**REQUIREMENT**
Every entry must be transcribed without alteration.

**RECORDED INFORMATION**
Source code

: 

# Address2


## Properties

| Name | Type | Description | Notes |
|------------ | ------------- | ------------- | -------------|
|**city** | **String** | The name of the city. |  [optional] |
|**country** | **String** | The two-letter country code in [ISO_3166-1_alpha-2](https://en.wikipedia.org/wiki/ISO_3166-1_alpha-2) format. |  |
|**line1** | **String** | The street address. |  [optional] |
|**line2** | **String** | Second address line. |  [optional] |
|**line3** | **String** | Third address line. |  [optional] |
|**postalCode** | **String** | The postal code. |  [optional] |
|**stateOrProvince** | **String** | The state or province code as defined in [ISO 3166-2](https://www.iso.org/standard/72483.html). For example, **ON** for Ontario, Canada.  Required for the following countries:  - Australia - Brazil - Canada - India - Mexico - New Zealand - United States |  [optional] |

**RESPONSE TO THE TASK**
Source code

: 

# Address2


## Properties

| Name | Type | Description | Notes |
|------------ | ------------- | ------------- | -------------|
|**city** | **String** | The name of the city. |  [optional] |
|**country** | **String** | The two-letter country code in [ISO_3166-1_alpha-2](https://en.wikipedia.org/wiki/ISO_3166-1_alpha-2) format. |  |
|**line1** | **String** | The street address. |  [optional] |
|**line2** | **String** | Second address line. |  [optional] |
|**line3** | **String** | Third address line. |  [optional] |
|**postalCode** | **String** | The postal code. |  [optional] |
|**stateOrProvince** | **String** | The state or province code as defined in [ISO 3166-2](https://www.iso.org/standard/72483.html). For example, **ON** for Ontario, Canada.  Required for the following countries:  - Australia - Brazil - Canada - India - Mexico - New Zealand - United States |  [optional] |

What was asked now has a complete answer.